INSTRUCTIONS TO FOLLOW: Copy precisely the first line of the material below and every later line, stopping with the line that contains "2. **Inizia subito**: Puoi".
---- RECORDS SHOWN
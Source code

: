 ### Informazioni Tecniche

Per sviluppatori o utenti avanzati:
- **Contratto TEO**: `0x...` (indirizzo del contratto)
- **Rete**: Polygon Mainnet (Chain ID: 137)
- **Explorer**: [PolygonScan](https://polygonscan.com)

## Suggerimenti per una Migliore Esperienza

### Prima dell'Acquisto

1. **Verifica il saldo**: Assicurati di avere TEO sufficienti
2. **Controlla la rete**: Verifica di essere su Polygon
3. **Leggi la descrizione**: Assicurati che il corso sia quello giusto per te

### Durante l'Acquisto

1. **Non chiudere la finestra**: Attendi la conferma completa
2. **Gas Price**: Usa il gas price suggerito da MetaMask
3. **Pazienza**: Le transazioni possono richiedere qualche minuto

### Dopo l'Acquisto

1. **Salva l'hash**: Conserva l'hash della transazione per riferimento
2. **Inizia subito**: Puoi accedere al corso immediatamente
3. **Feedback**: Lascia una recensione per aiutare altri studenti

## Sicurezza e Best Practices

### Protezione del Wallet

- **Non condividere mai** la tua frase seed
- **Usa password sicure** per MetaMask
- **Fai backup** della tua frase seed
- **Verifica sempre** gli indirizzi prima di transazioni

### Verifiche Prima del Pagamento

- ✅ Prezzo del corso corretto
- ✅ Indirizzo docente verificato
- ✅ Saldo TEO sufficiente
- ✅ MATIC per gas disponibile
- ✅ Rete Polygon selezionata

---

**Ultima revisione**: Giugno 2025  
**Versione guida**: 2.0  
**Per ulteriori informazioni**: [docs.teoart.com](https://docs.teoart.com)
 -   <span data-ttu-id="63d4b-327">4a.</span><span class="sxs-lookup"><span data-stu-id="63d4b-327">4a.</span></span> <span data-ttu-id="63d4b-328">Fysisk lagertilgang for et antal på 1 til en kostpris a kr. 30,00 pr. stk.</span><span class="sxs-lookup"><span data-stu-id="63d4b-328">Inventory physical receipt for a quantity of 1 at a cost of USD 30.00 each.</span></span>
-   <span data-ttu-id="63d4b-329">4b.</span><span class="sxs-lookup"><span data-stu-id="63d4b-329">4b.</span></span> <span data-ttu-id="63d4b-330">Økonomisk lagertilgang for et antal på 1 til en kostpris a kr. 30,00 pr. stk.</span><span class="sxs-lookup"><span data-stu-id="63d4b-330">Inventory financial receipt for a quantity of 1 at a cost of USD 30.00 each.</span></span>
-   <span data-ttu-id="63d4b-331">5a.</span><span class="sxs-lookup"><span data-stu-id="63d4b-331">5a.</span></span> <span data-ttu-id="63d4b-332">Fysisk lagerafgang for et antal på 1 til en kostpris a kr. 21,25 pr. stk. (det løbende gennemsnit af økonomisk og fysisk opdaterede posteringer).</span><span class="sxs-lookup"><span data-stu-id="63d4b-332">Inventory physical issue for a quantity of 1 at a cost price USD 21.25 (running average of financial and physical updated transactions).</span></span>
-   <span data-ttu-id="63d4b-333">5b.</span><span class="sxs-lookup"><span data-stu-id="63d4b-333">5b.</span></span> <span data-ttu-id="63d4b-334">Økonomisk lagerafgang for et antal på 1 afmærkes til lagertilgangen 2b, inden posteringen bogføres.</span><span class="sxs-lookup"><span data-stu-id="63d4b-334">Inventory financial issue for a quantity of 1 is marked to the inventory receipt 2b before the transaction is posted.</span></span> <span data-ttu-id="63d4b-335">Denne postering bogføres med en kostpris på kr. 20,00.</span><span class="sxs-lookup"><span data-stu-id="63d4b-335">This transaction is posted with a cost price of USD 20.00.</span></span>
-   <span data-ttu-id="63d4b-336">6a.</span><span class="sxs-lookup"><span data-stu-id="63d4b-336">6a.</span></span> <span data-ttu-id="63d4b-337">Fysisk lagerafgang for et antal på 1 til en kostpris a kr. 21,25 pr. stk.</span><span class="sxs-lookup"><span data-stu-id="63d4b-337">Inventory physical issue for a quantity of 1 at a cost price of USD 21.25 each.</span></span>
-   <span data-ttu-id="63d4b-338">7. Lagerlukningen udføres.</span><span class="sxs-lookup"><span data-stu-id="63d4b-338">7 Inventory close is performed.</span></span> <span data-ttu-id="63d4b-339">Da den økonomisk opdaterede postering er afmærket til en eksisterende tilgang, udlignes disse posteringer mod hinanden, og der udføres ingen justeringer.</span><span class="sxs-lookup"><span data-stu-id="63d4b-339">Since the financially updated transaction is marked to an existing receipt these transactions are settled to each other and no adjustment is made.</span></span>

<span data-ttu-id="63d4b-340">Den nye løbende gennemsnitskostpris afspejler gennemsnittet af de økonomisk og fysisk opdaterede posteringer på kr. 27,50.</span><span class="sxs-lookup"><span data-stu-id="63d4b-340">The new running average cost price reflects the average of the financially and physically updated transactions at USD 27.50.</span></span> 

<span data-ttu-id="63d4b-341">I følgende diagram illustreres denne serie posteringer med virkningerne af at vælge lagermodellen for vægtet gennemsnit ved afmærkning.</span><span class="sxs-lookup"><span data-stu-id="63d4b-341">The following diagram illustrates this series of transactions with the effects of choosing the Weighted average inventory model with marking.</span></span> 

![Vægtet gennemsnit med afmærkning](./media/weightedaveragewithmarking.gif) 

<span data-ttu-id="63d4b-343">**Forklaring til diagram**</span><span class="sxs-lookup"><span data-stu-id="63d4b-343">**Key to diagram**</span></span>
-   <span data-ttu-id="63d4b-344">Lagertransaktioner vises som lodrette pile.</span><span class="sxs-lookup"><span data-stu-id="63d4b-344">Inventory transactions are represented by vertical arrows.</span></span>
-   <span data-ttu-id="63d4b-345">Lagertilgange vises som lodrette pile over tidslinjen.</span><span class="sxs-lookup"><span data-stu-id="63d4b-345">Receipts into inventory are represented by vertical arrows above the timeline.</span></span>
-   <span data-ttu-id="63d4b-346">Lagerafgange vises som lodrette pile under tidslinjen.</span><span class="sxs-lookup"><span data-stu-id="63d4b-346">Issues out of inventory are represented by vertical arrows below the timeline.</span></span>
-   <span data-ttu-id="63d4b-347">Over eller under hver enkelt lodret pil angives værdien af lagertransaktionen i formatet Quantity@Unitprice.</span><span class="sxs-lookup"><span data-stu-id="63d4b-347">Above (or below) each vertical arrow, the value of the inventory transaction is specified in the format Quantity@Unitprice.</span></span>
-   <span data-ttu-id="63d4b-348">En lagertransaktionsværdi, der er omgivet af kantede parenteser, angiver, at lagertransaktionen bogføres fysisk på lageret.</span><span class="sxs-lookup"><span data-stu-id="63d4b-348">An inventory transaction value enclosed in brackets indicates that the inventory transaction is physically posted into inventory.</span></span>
--------
RESPONSE BOX:
Source code

: ### Informazioni Tecniche

Per sviluppatori o utenti avanzati:
- **Contratto TEO**: `0x...` (indirizzo del contratto)
- **Rete**: Polygon Mainnet (Chain ID: 137)
- **Explorer**: [PolygonScan](https://polygonscan.com)

## Suggerimenti per una Migliore Esperienza

### Prima dell'Acquisto

1. **Verifica il saldo**: Assicurati di avere TEO sufficienti
2. **Controlla la rete**: Verifica di essere su Polygon
3. **Leggi la descrizione**: Assicurati che il corso sia quello giusto per te

### Durante l'Acquisto

1. **Non chiudere la finestra**: Attendi la conferma completa
2. **Gas Price**: Usa il gas price suggerito da MetaMask
3. **Pazienza**: Le transazioni possono richiedere qualche minuto

### Dopo l'Acquisto

1. **Salva l'hash**: Conserva l'hash della transazione per riferimento
2. **Inizia subito**: Puoi accedere al corso immediatamente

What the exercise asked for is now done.